During January, the journalists reporting on China’s mushrooming health crisis regularly emphasized that the mysterious new viral outbreak had occurred at the worst possible place and time, in the major transport hub of Wuhan just prior to the Lunar New Year holiday, when hundreds of millions of Chinese usually travel to their homes for the celebration, thereby potentially spreading the disease to all parts of the country and producing a permanent, uncontrollable epidemic. The Chinese government avoided that grim fate by the unprecedented decision to shut down the entire national economy and confine 700 million Chinese to their homes for many weeks. But the outcome seems to have been a very near thing, and if Wuhan had remained open for just a few days longer, China might easily have suffered long-term economic and social devastation.

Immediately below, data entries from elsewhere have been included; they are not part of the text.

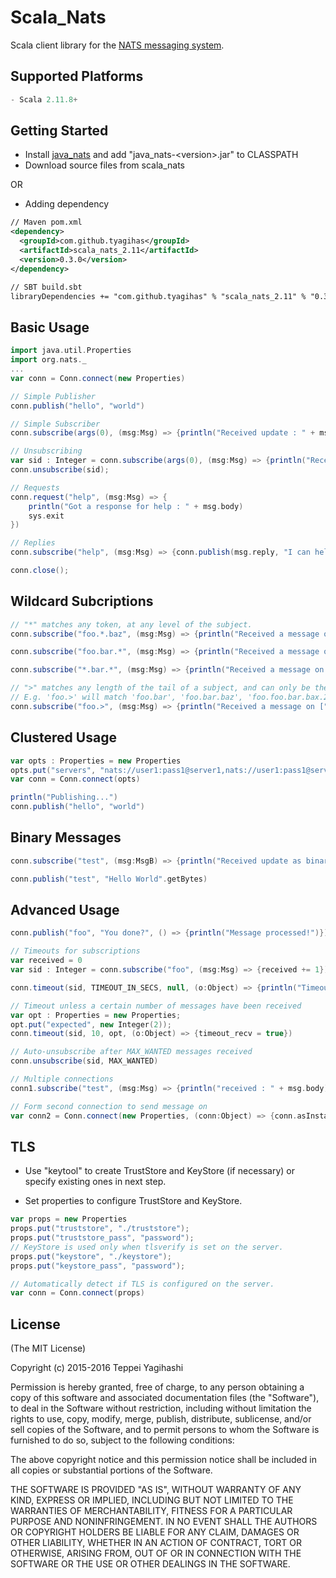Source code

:# Scala_Nats

Scala client library for the [NATS messaging system](http://nats.io).

## Supported Platforms

```javascript
- Scala 2.11.8+
```

## Getting Started

- Install [java_nats](https://github.com/tyagihas/java_nats) and add "java_nats-\<version\>.jar" to CLASSPATH
- Download source files from scala_nats

OR

- Adding dependency

```xml
// Maven pom.xml
<dependency>
  <groupId>com.github.tyagihas</groupId>
  <artifactId>scala_nats_2.11</artifactId>
  <version>0.3.0</version>
</dependency>

// SBT build.sbt
libraryDependencies += "com.github.tyagihas" % "scala_nats_2.11" % "0.3.0"
```

## Basic Usage

```scala
import java.util.Properties
import org.nats._
...
var conn = Conn.connect(new Properties)

// Simple Publisher
conn.publish("hello", "world")

// Simple Subscriber
conn.subscribe(args(0), (msg:Msg) => {println("Received update : " + msg.body)})

// Unsubscribing
var sid : Integer = conn.subscribe(args(0), (msg:Msg) => {println("Received update : " + msg.body)})
conn.unsubscribe(sid);

// Requests
conn.request("help", (msg:Msg) => {
	println("Got a response for help : " + msg.body)
	sys.exit
})		

// Replies
conn.subscribe("help", (msg:Msg) => {conn.publish(msg.reply, "I can help!")})

conn.close();
```

## Wildcard Subcriptions

```scala
// "*" matches any token, at any level of the subject.
conn.subscribe("foo.*.baz", (msg:Msg) => {println("Received a message on [" + msg.subject + "] : " + msg.body)})

conn.subscribe("foo.bar.*", (msg:Msg) => {println("Received a message on [" + msg.subject + "] : " + msg.body)})

conn.subscribe("*.bar.*", (msg:Msg) => {println("Received a message on [" + msg.subject + "] : " + msg.body)})

// ">" matches any length of the tail of a subject, and can only be the last token
// E.g. 'foo.>' will match 'foo.bar', 'foo.bar.baz', 'foo.foo.bar.bax.22'
conn.subscribe("foo.>", (msg:Msg) => {println("Received a message on [" + msg.subject + "] : " + msg.body)})
```

## Clustered Usage

```scala
var opts : Properties = new Properties
opts.put("servers", "nats://user1:pass1@server1,nats://user1:pass1@server2:4243");
var conn = Conn.connect(opts)

println("Publishing...")
conn.publish("hello", "world")
```

## Binary Messages

```scala
conn.subscribe("test", (msg:MsgB) => {println("Received update as binary : " + new String(msg.body))})

conn.publish("test", "Hello World".getBytes)
```

## Advanced Usage

```scala
conn.publish("foo", "You done?", () => {println("Message processed!")})

// Timeouts for subscriptions
var received = 0
var sid : Integer = conn.subscribe("foo", (msg:Msg) => {received += 1})

conn.timeout(sid, TIMEOUT_IN_SECS, null, (o:Object) => {println("Timeout waiting for a message!")})

// Timeout unless a certain number of messages have been received
var opt : Properties = new Properties;
opt.put("expected", new Integer(2));
conn.timeout(sid, 10, opt, (o:Object) => {timeout_recv = true})

// Auto-unsubscribe after MAX_WANTED messages received
conn.unsubscribe(sid, MAX_WANTED)

// Multiple connections
conn1.subscribe("test", (msg:Msg) => {println("received : " + msg.body)})

// Form second connection to send message on
var conn2 = Conn.connect(new Properties, (conn:Object) => {conn.asInstanceOf[Conn].publish("test", "Hello World")})
```

## TLS

* Use "keytool" to create TrustStore and KeyStore (if necessary) or specify existing ones in next step.

* Set properties to configure TrustStore and KeyStore.

```scala
var props = new Properties
props.put("truststore", "./truststore");
props.put("truststore_pass", "password");
// KeyStore is used only when tlsverify is set on the server.
props.put("keystore", "./keystore");
props.put("keystore_pass", "password");

// Automatically detect if TLS is configured on the server.
var conn = Conn.connect(props)
```

## License

(The MIT License)

Copyright (c) 2015-2016 Teppei Yagihashi

Permission is hereby granted, free of charge, to any person obtaining a copy
of this software and associated documentation files (the "Software"), to
deal in the Software without restriction, including without limitation the
rights to use, copy, modify, merge, publish, distribute, sublicense, and/or
sell copies of the Software, and to permit persons to whom the Software is
furnished to do so, subject to the following conditions:

The above copyright notice and this permission notice shall be included in
all copies or substantial portions of the Software.

THE SOFTWARE IS PROVIDED "AS IS", WITHOUT WARRANTY OF ANY KIND, EXPRESS OR
IMPLIED, INCLUDING BUT NOT LIMITED TO THE WARRANTIES OF MERCHANTABILITY,
FITNESS FOR A PARTICULAR PURPOSE AND NONINFRINGEMENT. IN NO EVENT SHALL THE
AUTHORS OR COPYRIGHT HOLDERS BE LIABLE FOR ANY CLAIM, DAMAGES OR OTHER
LIABILITY, WHETHER IN AN ACTION OF CONTRACT, TORT OR OTHERWISE, ARISING
FROM, OUT OF OR IN CONNECTION WITH THE SOFTWARE OR THE USE OR OTHER DEALINGS
IN THE SOFTWARE.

The timing of an accidental laboratory release would obviously be entirely random. Yet the outbreak seems to have begun during the precise period of time most likely to damage China, the worst possible ten-day or perhaps thirty-day window. As I noted in January, there seemed no solid evidence that the coronavirus was a bioweapon, but if it were, the timing of the release seemed very unlikely to have been accidental.

If the virus was released intentionally, the context and motive for such a biowarfare attack against China could not be more obvious. Although our disingenuous media continues to pretend otherwise, China’s economy surpassed our own in size several years ago, and has continued to grow much more rapidly. Chinese companies have also taken the lead in several crucial technologies, with Huawei becoming the world’s leading telecommunications equipment manufacturer and dominating the important 5G market. And China’s sweeping Belt and Road Initiative has threatened to reorient global trade around an interconnected Eurasian landmass, greatly diminishing the leverage of America’s own control over the seas. I have closely followed China for over forty years, and these trend-lines had never been more apparent. Back in 2012, I published an article bearing the provocative title “China’s Rise, America’s Fall?” and I have seen no reason to reassess my verdict.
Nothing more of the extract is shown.